▸ **TASK PROMPT**
Search the records that follow and extract every line containing the string "actors".

= = = =

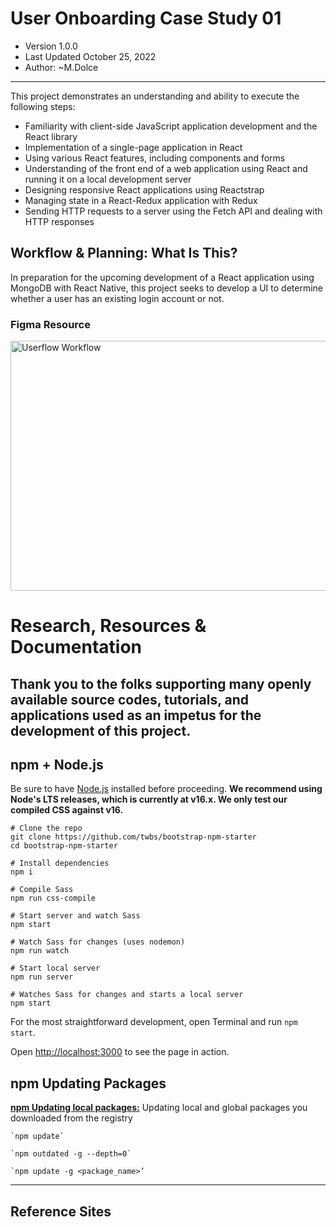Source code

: # User Onboarding Case Study 01

- Version 1.0.0
- Last Updated October 25, 2022
- Author: ~M.Dolce
---
This project demonstrates an understanding and ability to execute the following steps:
- Familiarity with client-side JavaScript application development and the React library
- Implementation of a single-page application in React
- Using various React features, including components and forms
- Understanding of the front end of a web application using React and running it on a local development server
- Designing responsive React applications using Reactstrap
- Managing state in a React-Redux application with Redux
- Sending HTTP requests to a server using the Fetch API and dealing with HTTP responses

## Workflow & Planning: What Is This?
In preparation for the upcoming development of a React application using MongoDB with React Native, this project seeks to develop a UI to determine whether a user has an existing login account or not.

### Figma Resource

<p>
  <a href="https://www.figma.com/file/p8NYRlTxSBDO4xhbPBx8W9/User-Flow%2FPM?node-id=0%3A1" target="_blank">
    <img src="https://github.com/mrsdo/portfolio-shegottablog/blob/189a6a68290e4fc2a60d51706dc34ac80f67b9c8/src/assets/User%20Flow_PM.png" alt="Userflow Workflow" width="800" height="400">
  </a>
</p>

# Research, Resources & Documentation
Thank you to the folks supporting many openly available source codes, tutorials, and applications used as an impetus for the development of this project.
- 




## npm + Node.js

Be sure to have [Node.js](https://nodejs.org/) installed before proceeding. **We recommend using Node's LTS releases, which is currently at v16.x. We only test our compiled CSS against v16.**

```shell
# Clone the repo
git clone https://github.com/twbs/bootstrap-npm-starter
cd bootstrap-npm-starter

# Install dependencies
npm i

# Compile Sass
npm run css-compile

# Start server and watch Sass
npm start

# Watch Sass for changes (uses nodemon)
npm run watch

# Start local server
npm run server

# Watches Sass for changes and starts a local server
npm start
```

For the most straightforward development, open Terminal and run `npm start`.

Open <http://localhost:3000> to see the page in action.

## npm Updating Packages

**[npm Updating local packages:](https://docs.npmjs.com/updating-packages-downloaded-from-the-registry)** Updating local and global packages you downloaded from the registry

```
`npm update`

`npm outdated -g --depth=0`

`npm update -g <package_name>’

```
---

## Reference Sites 
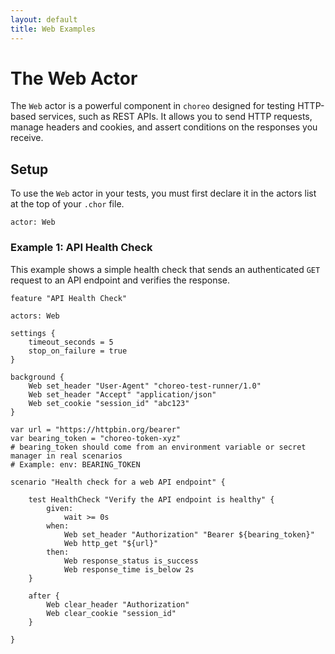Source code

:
 ```yaml
---
layout: default
title: Web Examples
---
```


# The Web Actor

The `Web` actor is a powerful component in `choreo` designed for testing HTTP-based services, such as REST APIs. It allows you to send HTTP requests, manage headers and cookies, and assert conditions on the responses you receive.

## Setup

To use the `Web` actor in your tests, you must first declare it in the actors list at the top of your `.chor` file.

```
actor: Web
```

### Example 1: API Health Check

This example shows a simple health check that sends an authenticated `GET` request to an API endpoint and verifies the response.

```
feature "API Health Check"

actors: Web

settings {
    timeout_seconds = 5
    stop_on_failure = true
}

background {
    Web set_header "User-Agent" "choreo-test-runner/1.0"
    Web set_header "Accept" "application/json"
    Web set_cookie "session_id" "abc123"
}

var url = "https://httpbin.org/bearer"
var bearing_token = "choreo-token-xyz"
# bearing_token should come from an environment variable or secret manager in real scenarios
# Example: env: BEARING_TOKEN

scenario "Health check for a web API endpoint" {

    test HealthCheck "Verify the API endpoint is healthy" {
        given:
            wait >= 0s
        when:
            Web set_header "Authorization" "Bearer ${bearing_token}"
            Web http_get "${url}"
        then:
            Web response_status is_success
            Web response_time is_below 2s
    }

    after {
        Web clear_header "Authorization"
        Web clear_cookie "session_id"
    }

}
```
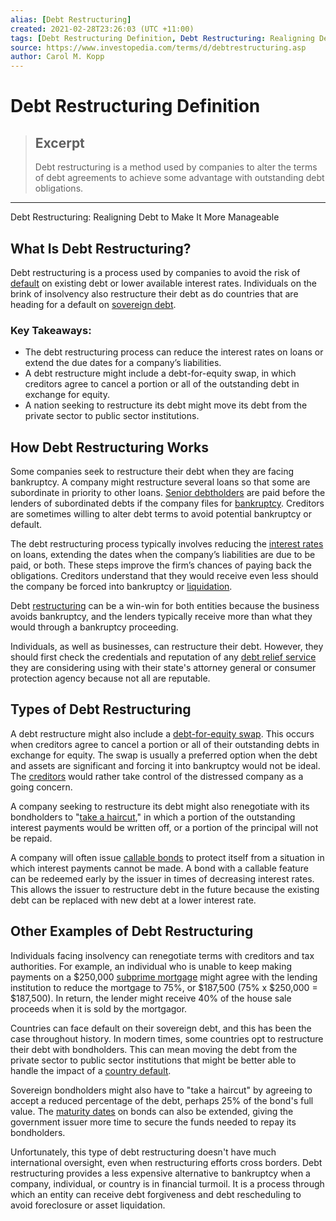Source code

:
 ```yaml
---
alias: [Debt Restructuring]
created: 2021-02-28T23:26:03 (UTC +11:00)
tags: [Debt Restructuring Definition, Debt Restructuring: Realigning Debt to Make It More Manageable]
source: https://www.investopedia.com/terms/d/debtrestructuring.asp
author: Carol M. Kopp
---
```


# Debt Restructuring Definition

> ## Excerpt
> Debt restructuring is a method used by companies to alter the terms of debt agreements to achieve some advantage with outstanding debt obligations.

---

Debt Restructuring: Realigning Debt to Make It More Manageable
## What Is Debt Restructuring?

Debt restructuring is a process used by companies to avoid the risk of [default](https://www.investopedia.com/terms/d/default2.asp) on existing debt or lower available interest rates. Individuals on the brink of insolvency also restructure their debt as do countries that are heading for a default on [sovereign debt](https://www.investopedia.com/terms/s/sovereign-debt.asp).

### Key Takeaways:

-   The debt restructuring process can reduce the interest rates on loans or extend the due dates for a company’s liabilities.
-   A debt restructure might include a debt-for-equity swap, in which creditors agree to cancel a portion or all of the outstanding debt in exchange for equity.
-   A nation seeking to restructure its debt might move its debt from the private sector to public sector institutions.

## How Debt Restructuring Works

Some companies seek to restructure their debt when they are facing bankruptcy. A company might restructure several loans so that some are subordinate in priority to other loans. [Senior debtholders](https://www.investopedia.com/terms/s/seniordebt.asp) are paid before the lenders of subordinated debts if the company files for [bankruptcy](https://www.investopedia.com/terms/b/bankruptcy.asp). Creditors are sometimes willing to alter debt terms to avoid potential bankruptcy or default.

The debt restructuring process typically involves reducing the [interest rates](https://www.investopedia.com/terms/i/interestrate.asp) on loans, extending the dates when the company’s liabilities are due to be paid, or both. These steps improve the firm’s chances of paying back the obligations. Creditors understand that they would receive even less should the company be forced into bankruptcy or [liquidation](https://www.investopedia.com/terms/l/liquidation.asp).

Debt [restructuring](https://www.investopedia.com/terms/r/restructuring.asp) can be a win-win for both entities because the business avoids bankruptcy, and the lenders typically receive more than what they would through a bankruptcy proceeding.

Individuals, as well as businesses, can restructure their debt. However, they should first check the credentials and reputation of any [debt relief service](https://www.investopedia.com/best-debt-relief-companies-4846588) they are considering using with their state's attorney general or consumer protection agency because not all are reputable.

## Types of Debt Restructuring

A debt restructure might also include a [debt-for-equity swap](https://www.investopedia.com/ask/answers/06/debtequityswap.asp). This occurs when creditors agree to cancel a portion or all of their outstanding debts in exchange for equity. The swap is usually a preferred option when the debt and assets are significant and forcing it into bankruptcy would not be ideal. The [creditors](https://www.investopedia.com/terms/c/creditor.asp) would rather take control of the distressed company as a going concern.

A company seeking to restructure its debt might also renegotiate with its bondholders to "[take a haircut](https://www.investopedia.com/terms/h/haircut.asp)," in which a portion of the outstanding interest payments would be written off, or a portion of the principal will not be repaid.

A company will often issue [callable bonds](https://www.investopedia.com/articles/bonds/07/callable_bonds.asp) to protect itself from a situation in which interest payments cannot be made. A bond with a callable feature can be redeemed early by the issuer in times of decreasing interest rates. This allows the issuer to restructure debt in the future because the existing debt can be replaced with new debt at a lower interest rate.

## Other Examples of Debt Restructuring

Individuals facing insolvency can renegotiate terms with creditors and tax authorities. For example, an individual who is unable to keep making payments on a $250,000 [subprime mortgage](https://www.investopedia.com/terms/s/subprime_mortgage.asp) might agree with the lending institution to reduce the mortgage to 75%, or $187,500 (75% x $250,000 = $187,500). In return, the lender might receive 40% of the house sale proceeds when it is sold by the mortgagor.

Countries can face default on their sovereign debt, and this has been the case throughout history. In modern times, some countries opt to restructure their debt with bondholders. This can mean moving the debt from the private sector to public sector institutions that might be better able to handle the impact of a [country default](https://www.investopedia.com/terms/s/sovereign-default.asp).

Sovereign bondholders might also have to "take a haircut" by agreeing to accept a reduced percentage of the debt, perhaps 25% of the bond's full value. The [maturity dates](https://www.investopedia.com/terms/m/maturitydate.asp) on bonds can also be extended, giving the government issuer more time to secure the funds needed to repay its bondholders.

Unfortunately, this type of debt restructuring doesn't have much international oversight, even when restructuring efforts cross borders. Debt restructuring provides a less expensive alternative to bankruptcy when a company, individual, or country is in financial turmoil. It is a process through which an entity can receive debt forgiveness and debt rescheduling to avoid foreclosure or asset liquidation.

= = = =

▸ **SOLUTION**
To use the `Web` actor in your tests, you must first declare it in the actors list at the top of your `.chor` file.
actors: Web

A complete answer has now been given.